Addressing CPAN vulnerabilities related to checksums

This blog post addresses checksum and signature verification vulnerabilities affecting CPAN, the cpan client, and the cpanm client, which were published in a security advisory on 23rd November 2021. If you're not aware of this topic, you might like to start by reading the advisory. This post gives a high-level description of the issues, what has been done to address them, what is still left to do, and what you should do. If you have any questions on this, you can add comments here, or email the PAUSE admins (modules at perl dot org).

Before we dig into the details, we'll first give an overview of how the relevant parts of the CPAN ecosystem work.

If you're not interested in the details, skip to the section "What do you need to do?"

TL;DR: make sure your CPAN client uses https and a trusted mirror – such as cpan.org

How a CPAN module gets from the author to you

An author creates a new module and wants to share it on CPAN. They build a release, and upload the resulting tarball to PAUSE, where it goes into their author directory (my PAUSE id is NEILB and my author directory can be found on CPAN at https://www.cpan.org/authors/id/N/NE/NEILB). If the uploader has the relevant indexing permissions, PAUSE will update the CPAN Index. The Index is a big file which lists all modules on CPAN; here's the entry for the "enum" module, which I currently maintain:

    enum     1.12      N/NE/NEILB/enum-1.12.tar.gz

It says "if you want enum, the latest version is 1.12 and it's found in the tarball enum-1.12.tar.gz at this path in the authors directory.”

PAUSE also generates checksums for all files in author directories. Every directory has a file called CHECKSUMS (here's an example CHECKSUMS file for user GLASSER. After generating a new CHECKSUMS file, PAUSE signs it with GnuPG.

If you want to install a module, you can download the tarball and install it manually, but most people use a CPAN client. There are four main CPAN clients (cpan, cpanm, cpm, and cpanp) but we'll describe use of cpan, which is the client that's bundled with perl itself. To reduce confusion, we'll use "CPAN.pm" to refer to this client (that's the module that the cpan script uses).

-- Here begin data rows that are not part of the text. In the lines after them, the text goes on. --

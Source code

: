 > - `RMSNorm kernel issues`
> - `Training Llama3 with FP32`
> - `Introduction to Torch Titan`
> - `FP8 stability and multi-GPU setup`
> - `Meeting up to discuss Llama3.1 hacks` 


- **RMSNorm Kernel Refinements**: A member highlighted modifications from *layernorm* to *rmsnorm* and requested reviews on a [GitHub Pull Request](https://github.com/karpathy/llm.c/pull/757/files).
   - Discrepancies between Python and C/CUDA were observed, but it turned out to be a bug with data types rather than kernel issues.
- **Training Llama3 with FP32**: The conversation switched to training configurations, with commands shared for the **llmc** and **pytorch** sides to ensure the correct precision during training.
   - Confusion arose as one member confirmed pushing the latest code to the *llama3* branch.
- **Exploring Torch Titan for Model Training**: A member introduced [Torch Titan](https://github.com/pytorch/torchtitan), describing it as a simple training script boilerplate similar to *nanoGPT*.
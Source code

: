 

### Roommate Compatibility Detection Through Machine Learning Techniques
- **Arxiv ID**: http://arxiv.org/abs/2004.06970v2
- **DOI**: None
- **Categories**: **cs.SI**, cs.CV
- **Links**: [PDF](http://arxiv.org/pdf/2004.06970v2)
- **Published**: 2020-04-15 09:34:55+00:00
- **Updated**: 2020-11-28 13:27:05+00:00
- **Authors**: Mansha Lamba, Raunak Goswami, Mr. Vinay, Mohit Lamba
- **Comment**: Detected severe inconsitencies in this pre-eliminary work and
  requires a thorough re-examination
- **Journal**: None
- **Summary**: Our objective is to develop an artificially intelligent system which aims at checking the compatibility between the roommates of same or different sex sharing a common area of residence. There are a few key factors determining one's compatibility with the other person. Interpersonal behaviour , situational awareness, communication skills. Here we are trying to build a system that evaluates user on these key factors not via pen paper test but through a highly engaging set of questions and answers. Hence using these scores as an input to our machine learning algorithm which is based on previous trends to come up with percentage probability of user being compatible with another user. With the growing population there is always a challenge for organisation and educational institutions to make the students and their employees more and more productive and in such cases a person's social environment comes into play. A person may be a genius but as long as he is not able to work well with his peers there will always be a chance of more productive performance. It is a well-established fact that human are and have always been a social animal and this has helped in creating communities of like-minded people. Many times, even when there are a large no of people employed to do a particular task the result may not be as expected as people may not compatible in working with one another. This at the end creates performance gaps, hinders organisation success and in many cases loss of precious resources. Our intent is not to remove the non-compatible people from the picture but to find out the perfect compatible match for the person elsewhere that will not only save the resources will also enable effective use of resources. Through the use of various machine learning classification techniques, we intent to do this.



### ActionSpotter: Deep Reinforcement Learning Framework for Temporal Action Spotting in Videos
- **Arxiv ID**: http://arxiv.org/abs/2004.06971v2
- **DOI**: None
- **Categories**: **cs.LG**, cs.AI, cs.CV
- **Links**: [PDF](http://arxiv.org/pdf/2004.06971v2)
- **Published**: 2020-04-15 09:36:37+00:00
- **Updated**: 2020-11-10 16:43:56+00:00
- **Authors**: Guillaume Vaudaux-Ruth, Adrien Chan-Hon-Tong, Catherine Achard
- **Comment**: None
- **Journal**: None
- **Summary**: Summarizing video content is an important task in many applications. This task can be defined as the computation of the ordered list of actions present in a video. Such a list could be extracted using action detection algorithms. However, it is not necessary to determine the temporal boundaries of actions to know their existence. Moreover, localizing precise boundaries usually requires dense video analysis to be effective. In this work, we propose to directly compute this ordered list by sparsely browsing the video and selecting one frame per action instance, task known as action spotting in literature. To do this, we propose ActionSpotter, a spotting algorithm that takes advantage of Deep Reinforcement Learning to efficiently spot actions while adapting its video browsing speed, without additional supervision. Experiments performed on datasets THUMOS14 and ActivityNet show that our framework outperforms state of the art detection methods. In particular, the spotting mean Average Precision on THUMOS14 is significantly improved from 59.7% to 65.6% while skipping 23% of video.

To install the module, you run:

    $ cpan Foo::Bar

The client makes sure it has a recent copy of the index, and looks for the module. If it's in the index, the client looks up the associated tarball and downloads it, along with the CHECKSUMS file that's in the author's directory on CPAN. The client generates a checksum for the downloaded file and compares it with the one in the CHECKSUMS file, and if they match, it goes ahead and installs it.

By default CPAN.pm doesn't check that the signature on the file is valid, but you can optionally enable that check as well. Since it's not enabled by default, the vast majority of us haven't been checking for a valid signature.

If you want to know more, you could start with a blog post on how PAUSE and CPAN work, and read a CPAN glossary which defines the terminology.

What issues did the advisory identify?

There were three issues identified, each of which has a separate CVE. This is a summary here; read the original advisory for the full story. Here are the CVEs: CVE-2020-16154, CVE-2020-16155, and CVE-2020-16156.

All three issues involve someone setting up a malicious CPAN mirror, and getting people to start using it.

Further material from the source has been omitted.